Es war ein kurzes Vergnügen mit Snakadaktal. Die Teenager aus Melbourne erfreuten uns mit einer EP („Snakadaktal“, 2011), einer Single („Dance Bear“, 2012) und einem Album („Sleep In The Water“, 2013), dann trennten sie sich auch schon wieder. Ihr Sound: Ein sehr bedächtiger, reduzierter Boy/Girl-Indie-Pop, in dem alles zu schweben schien, eine Zauberwelt der pingenden Flageolett-Tönen und der schüchtern stotternden Rhythmen. The xx und Foals zur „Total Life Forever“-Ära standen hörbar Pate, aber die Aussie-Kids fanden ihren eigenen, schlängelnden Weg. Ihren eigenen Klangwald, in dem eine gewisse Holprigkeit auf ihrer zauberhaften ersten EP für einen linkischen Charme sorgte, der dann auf dem dagegen etwas gestreamlineten, keyboardflächigen Album nicht mehr ganz so zur Geltung kam.

Snakadaktal also. Diese lange Vorrede hat natürlich einen Sinn: Sean Heathcliff, Snakadaktals Sänger und GItarrist, meldet sich zurück. Unter dem Namen Kagu veröffentlicht er heute sein erstes Lebenszeichen nach Snakadaktal, eine EP, bestehend aus vier Songs. Eine EP, mit der Sean das Erbe Snakadaktals antritt und ihren Sound quasi 1:1 weiter führt. Er darf das, das ist nun mal sein Sound.

„Shadow Of The Wind“ zeigt uns gleich, dass wir zu Hause sind: Die erste Flageoletts gibt’s nach drei Sekunden, sie schwingen über einem sanften Orgelbett. Nach 50 Minuten setzt ein zaghafter Beat ein, der frühere Vergleiche mit the xx wieder weckt.

„Human“ wurde als Vorab-Track bereits voraus geschickt und ist die offensichtliche Single dieser vier Songs. Eine Nummer, die genau so auf „Sleep In The Water“ hätte stattfinden können (und auch hier eine Single gewesen wäre.)

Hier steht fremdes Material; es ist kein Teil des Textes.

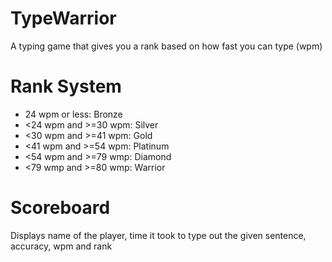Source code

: # TypeWarrior
A typing game that gives you a rank based on how fast you can type (wpm) 

# Rank System 
- 24 wpm or less: Bronze
- <24 wpm and >=30 wpm: Silver
- <30 wpm and >=41 wpm: Gold
- <41 wpm and >=54 wpm: Platinum
- <54 wpm and >=79 wmp: Diamond
- <79 wmp and >=80 wmp: Warrior 

# Scoreboard 
Displays name of the player, time it took to type out the given sentence, accuracy, wpm and rank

Auf „The Misunderstood Judgement Of Stones“ wird’s akustisch. Fast ein Song, wie ihn uns ein Folksinger/Songwriter vortragen könnte, doch leise flächige Keys im Hintergrund sorgen für Atmosphäre.

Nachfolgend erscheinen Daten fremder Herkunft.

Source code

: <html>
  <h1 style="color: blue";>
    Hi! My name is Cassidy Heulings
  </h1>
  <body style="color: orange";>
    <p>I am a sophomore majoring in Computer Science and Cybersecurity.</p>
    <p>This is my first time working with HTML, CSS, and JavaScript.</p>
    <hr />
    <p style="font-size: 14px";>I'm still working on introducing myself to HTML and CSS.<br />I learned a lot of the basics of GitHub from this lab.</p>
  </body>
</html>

Den Abschluß bietet „Jakob“. In der Strophe zart und akustisch, fährt Sean im Refrain die Flächen und den zuckerigen Bombast auf, der Coldplay-Fans glücklich macht (und mich nicht stört).

Insgesamt sind dies 14 Minuten, die mich sehr happy machen – weil ich Snakadaktal wirklich sehr, sehr liebte und ich über ihre frühe Trennung schon richtig traurig war. Von der Band hatte ich mir noch so viel erwartet! Deswegen freut mich, dass Kagu nun als Soloprojekt den Weg Snakadaktals weiter führt.

Dass Sean sich in der Band den Gesang mit Phoebe Cockburn teilte, gab ihnen natürlich im Vergleich zu Kagu noch eine zusätzliche Variante, die hier nun fehlt. Man merkt schon, dass dies eine konzisere, klarere Ausführung des Snakadaktal-Gedankens ist, in der mehr Anstöße von außen vielleicht gar nicht fehl am Platze wären. Aber noch mal: Ich bin froh, dass es weiterhin Snakadaktal-Musik gibt, auch wenn sie jetzt von Kagu kommt.